SUBSTRING SEARCH STUDY GUIDE
Terminology and Basics
- Substring search problem: Find an instance (or all instances) of a
query substring of length M in a text string of length N.
- Sustring must be precisely defined (no regular expressions).
- You should be able to manually use a KMP DFA, and you should be able to
manually carry out Boyers-Moore and Rabin Karp.
KMP
- How do you construct the DFA?
- How much time does it take if you re-simulate every time you have a mismatch?
It's ok if you don't fully understand the linear time construction process.
- What is the best-case running time for DFA construction and DFA simulation?
The worst-case running time?
Boyer-Moore
- What is the mismatched character heuristic?

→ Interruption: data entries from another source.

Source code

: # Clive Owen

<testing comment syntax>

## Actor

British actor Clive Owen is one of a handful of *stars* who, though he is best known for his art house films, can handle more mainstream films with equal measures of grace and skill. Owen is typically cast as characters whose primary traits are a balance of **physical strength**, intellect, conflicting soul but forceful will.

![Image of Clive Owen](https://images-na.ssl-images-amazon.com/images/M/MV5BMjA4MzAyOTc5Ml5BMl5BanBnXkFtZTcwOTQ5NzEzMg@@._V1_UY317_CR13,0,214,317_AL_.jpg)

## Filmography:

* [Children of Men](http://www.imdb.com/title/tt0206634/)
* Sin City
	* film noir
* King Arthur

Why do we use the rightmost character?
- Why is the mismatched character heuristic strictly suboptimal?
Why do we use it then -- because the basic idea is very similar to KMP
and you'll learn it if you ever really need to.

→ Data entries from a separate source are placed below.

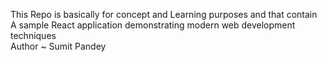 This Repo is basically for  concept and Learning purposes and that contain 
<br>
A sample React application demonstrating modern web development techniques
<br>
Author ~ Sumit Pandey

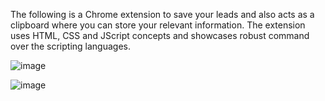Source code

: The following is a Chrome extension to save your leads and also acts as a clipboard where you can store your relevant 
information. 
The extension uses HTML, CSS and JScript concepts and showcases robust command over the scripting languages.

![image](https://github.com/prashantverma869/Lead-Clipper/assets/152673331/3a9f117d-c1ae-4619-9c39-f8716f6768d3)




![image](https://github.com/prashantverma869/Lead-Clipper/assets/152673331/593b110f-7a8c-49d1-b1b0-3ebd91664269)
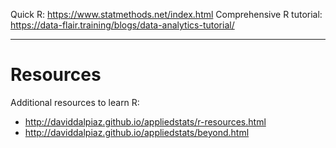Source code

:Quick R: <https://www.statmethods.net/index.html>
Comprehensive R tutorial: <https://data-flair.training/blogs/data-analytics-tutorial/>

--- 

# Resources
Additional resources to learn R:

- <http://daviddalpiaz.github.io/appliedstats/r-resources.html>
- <http://daviddalpiaz.github.io/appliedstats/beyond.html>
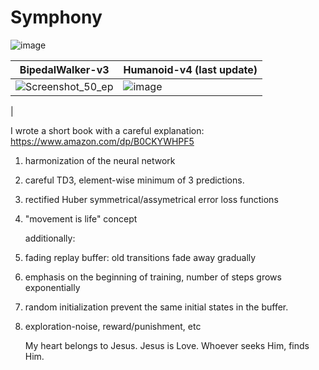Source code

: # Symphony


![image](https://github.com/timurgepard/Simphony/assets/13238473/864a23b6-a2c8-4e83-b69c-497c4cd662c1)

| BipedalWalker-v3  | Humanoid-v4 (last update) |
| ------------- | ------------- |
| ![Screenshot_50_ep](https://github.com/timurgepard/Simphony/assets/13238473/5f677487-18d3-4bcf-b41e-4d1f4745b724)  | ![image](https://github.com/timurgepard/Simphony/assets/13238473/33d2a613-fc83-4721-928c-a82f6a766c7a)



  |



I wrote a short book with a careful explanation: https://www.amazon.com/dp/B0CKYWHPF5

1. harmonization of the neural network
2. careful TD3, element-wise minimum of 3 predictions.
3. rectified Huber symmetrical/assymetrical error loss functions
4. "movement is life" concept
   
   additionally:
5. fading replay buffer: old transitions fade away gradually
6. emphasis on the beginning of training, number of steps grows exponentially
7. random initialization prevent the same initial states in the buffer.
8. exploration-noise, reward/punishment, etc

   My heart belongs to Jesus. Jesus is Love. Whoever seeks Him, finds Him.
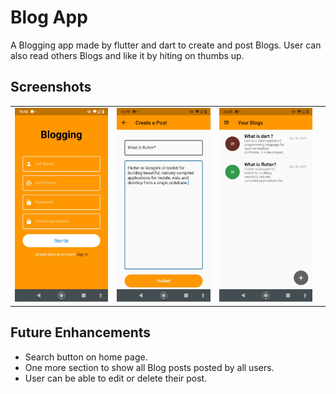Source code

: # Blog App

A Blogging app made by flutter and dart to create and post Blogs. User can also read others Blogs and like it by hiting on thumbs up. 


## Screenshots

|                       |                              |                              |                              |
|-----------------------| ---------------------------- | ---------------------------- | ---------------------------- |
| ![](Screenshots/02.jpeg) | ![](Screenshots/03.jpeg) | ![](Screenshots/04.jpeg) |

## Future Enhancements
- Search button on home page.
- One more section to show all Blog posts posted by all users.
- User can be able to edit or delete their post.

- What is the best-case running time? The worst-case running time?
- Which inputs result in best and worst case performance?
Rabin Karp
- If we know mod(ABCDEFG, R), how do we compute mod(BCDEFGH, R) in constant time
(where A through H are arbitrary digits of a number from some alphabet of radix R)?

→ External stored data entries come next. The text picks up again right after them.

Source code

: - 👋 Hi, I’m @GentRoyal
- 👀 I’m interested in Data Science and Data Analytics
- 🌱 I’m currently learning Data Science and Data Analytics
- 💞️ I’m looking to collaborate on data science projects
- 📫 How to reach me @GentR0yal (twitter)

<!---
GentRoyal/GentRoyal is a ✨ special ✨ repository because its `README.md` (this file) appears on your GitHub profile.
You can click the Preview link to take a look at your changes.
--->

- What are the Las Vegas and Monte Carlo versions of Rabin-Karp?
- How would we extend Rabin-Karp to efficiently search
for any one of P possible patterns in a text of length N? How would
this technique compare to using KMP or Boyer-Moore for the same task?
Recommended Problems
C level
- Spring 2008 Final, #6
- Fall 2009 Final, #6
- Fall 2012 Final, #10
B level
- Fall 2009 Final, #5
- Fall 2009 Final, #10 [great problem!]
- Fall 2010 Final, #10
- Fall 2011 Final, #6
- Spring 2012 Final, #7
- Fall 2012 Final, #9
- Give an example of when you might want to use KMP? Boyer Moore? Rabin Karp?
A level
- Fall 2010 Final, #10
- Fall 2012 Final, #14
- Give an example of when you might prefer to use the Monte Carlo version of Rabin Karp over the Las Vegas version.
- Textbook: 5.3.22
- Textbook: 5.3.26